This dissertation is motivated by the question of why certain individuals engage in violence to accomplish their political goals while the vast majority of individuals do not. In three empirical studies, I examine a range of social movements from across the entire left-right political spectrum, considering variation not just across movements but also across individuals and organizations within the same movement. Taking an inductive, ethnographic approach, I develop a conceptualization of the process by which individuals and organizations become radicalized towards violence. The overarching insight offered by this dissertation is that political violence is not simply a product of more “extreme” individual grievances or certain political ideologies but a complex process through which individual experiences come to be aligned with elements from political ideologies in a way that legitimates violence.

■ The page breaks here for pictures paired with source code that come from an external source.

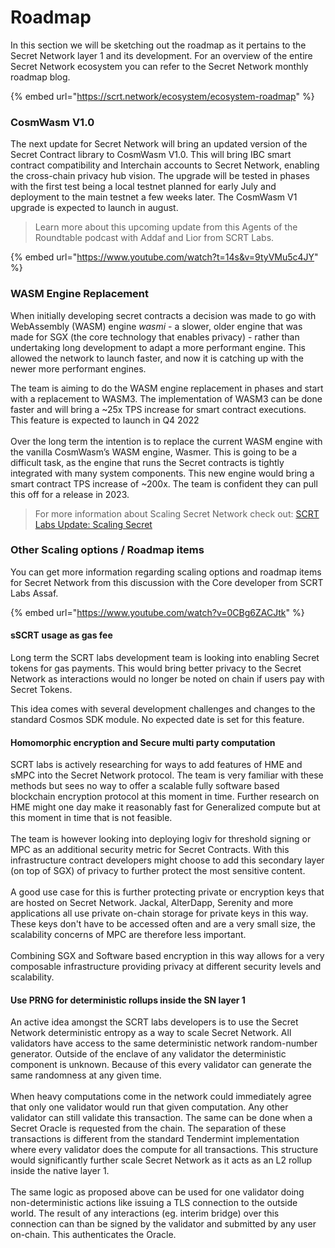# Roadmap

In this section we will be sketching out the roadmap as it pertains to the Secret Network layer 1 and its development. For an overview of the entire Secret Network ecosystem you can refer to the Secret Network monthly roadmap blog.

{% embed url="https://scrt.network/ecosystem/ecosystem-roadmap" %}

### CosmWasm V1.0

The next update for Secret Network will bring an updated version of the Secret Contract library to CosmWasm V1.0. This will bring IBC smart contract compatibility and Interchain accounts to Secret Network, enabling the cross-chain privacy hub vision. The upgrade will be tested in phases with the first test being a local testnet planned for early July and deployment to the main testnet a few weeks later. The CosmWasm V1 upgrade is expected to launch in august.

> Learn more about this upcoming update from this Agents of the Roundtable podcast with Addaf and Lior from SCRT Labs.

{% embed url="https://www.youtube.com/watch?t=14s&v=9tyVMu5c4JY" %}

### WASM Engine Replacement

When initially developing secret contracts a decision was made to go with WebAssembly (WASM) engine _wasmi_ - a slower, older engine that was made for SGX (the core technology that enables privacy) - rather than undertaking long development to adapt a more performant engine. This allowed the network to launch faster, and now it is catching up with the newer more performant engines.&#x20;

The team is aiming to do the WASM engine replacement in phases and start with a replacement to WASM3. The implementation of WASM3 can be done faster and will bring a \~25x TPS increase for smart contract executions. This feature is expected to launch in Q4 2022\
\
Over the long term the intention is to replace the current WASM engine with the vanilla CosmWasm’s WASM engine, Wasmer. This is going to be a difficult task, as the engine that runs the Secret contracts is tightly integrated with many system components. This new engine would bring a smart contract TPS increase of \~200x. The team is confident they can pull this off for a release in 2023.

> For more information about Scaling Secret Network check out: [SCRT Labs Update: Scaling Secret](https://scrt.network/blog/scrt-labs-update-scaling-secrets)&#x20;

### Other Scaling options / Roadmap items

You can get more information regarding scaling options and roadmap items for Secret Network from this discussion with the Core developer from SCRT Labs Assaf.

{% embed url="https://www.youtube.com/watch?v=0CBg6ZACJtk" %}

#### sSCRT usage as gas fee

Long term the SCRT labs development team is looking into enabling Secret tokens for gas payments. This would bring better privacy to the Secret Network as interactions would no longer be noted on chain if users pay with Secret Tokens.&#x20;

This idea comes with several development challenges and changes to the standard Cosmos SDK module. No expected date is set for this feature.

#### Homomorphic encryption and Secure multi party computation

SCRT labs is actively researching for ways to add features of HME and sMPC into the Secret Network protocol. The team is very familiar with these methods but sees no way to offer a scalable fully software based blockchain encryption protocol at this moment in time. Further research on HME might one day make it reasonably fast for Generalized compute but at this moment in time that is not feasible.\
\
The team is however looking into deploying logiv for threshold signing or MPC as an additional security metric for Secret Contracts. With this infrastructure contract developers might choose to add this secondary layer (on top of SGX) of privacy to further protect the most sensitive content.\
\
A good use case for this is further protecting private or encryption keys that are hosted on Secret Network. Jackal, AlterDapp, Serenity and more applications all use private on-chain storage for private keys in this way. These keys don't have to be accessed often and are a very small size, the scalability concerns of MPC are therefore less important.\
\
Combining SGX and Software based encryption in this way allows for a very composable infrastructure providing privacy at different security levels and scalability.

#### Use PRNG for deterministic rollups inside the SN layer 1

An active idea amongst the SCRT labs developers is to use the Secret Network deterministic entropy as a way to scale Secret Network. All validators have access to the same deterministic network random-number generator. Outside of the enclave of any validator the deterministic component is unknown. Because of this every validator can generate the same randomness at any given time. \
\
When heavy computations come in the network could immediately agree that only one validator would run that given computation. Any other validator can still validate this transaction. The same can be done when a Secret Oracle is requested from the chain. The separation of these transactions is different from the standard Tendermint implementation where every validator does the compute for all transactions. This structure would significantly further scale Secret Network as it acts as an L2 rollup inside the native layer 1.\
\
The same logic as proposed above can be used for one validator doing non-deterministic actions like issuing a TLS connection to the outside world. The result of any interactions (eg. interim bridge) over this connection can than be signed by the validator and submitted by any user on-chain. This authenticates the Oracle.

Comparing movements from both the far-right and the far-left, I show that violence can become legitimated across a wide spectrum of different ideologies, just in different ways depending on the beliefs and values of a particular ideology. Then, comparing individuals and organizations within the same movement, I show that there are important commonalities across the political spectrum in terms of what differentiates violent and non-violent adherents who share the same ideology. At a fundamental level, rationales for violence from both the far-right and far-left tend to involve some logic of preemptive self-defense against anticipated violence. At a more nuanced level, my findings point towards several social processes, including the role of identity work and stigma, which appear to be common aspects of radicalization across the political spectrum.
Overall, by examining the range of ways in which violence can come to be rationalized at different ends of the political spectrum and by examining variation within as well as across movements, this dissertation contributes to the perspective that violence is the result of a general set of facilitating conditions, which can arise across the spectrum of political ideologies as opposed to being coupled to the beliefs and values of any particular ideology.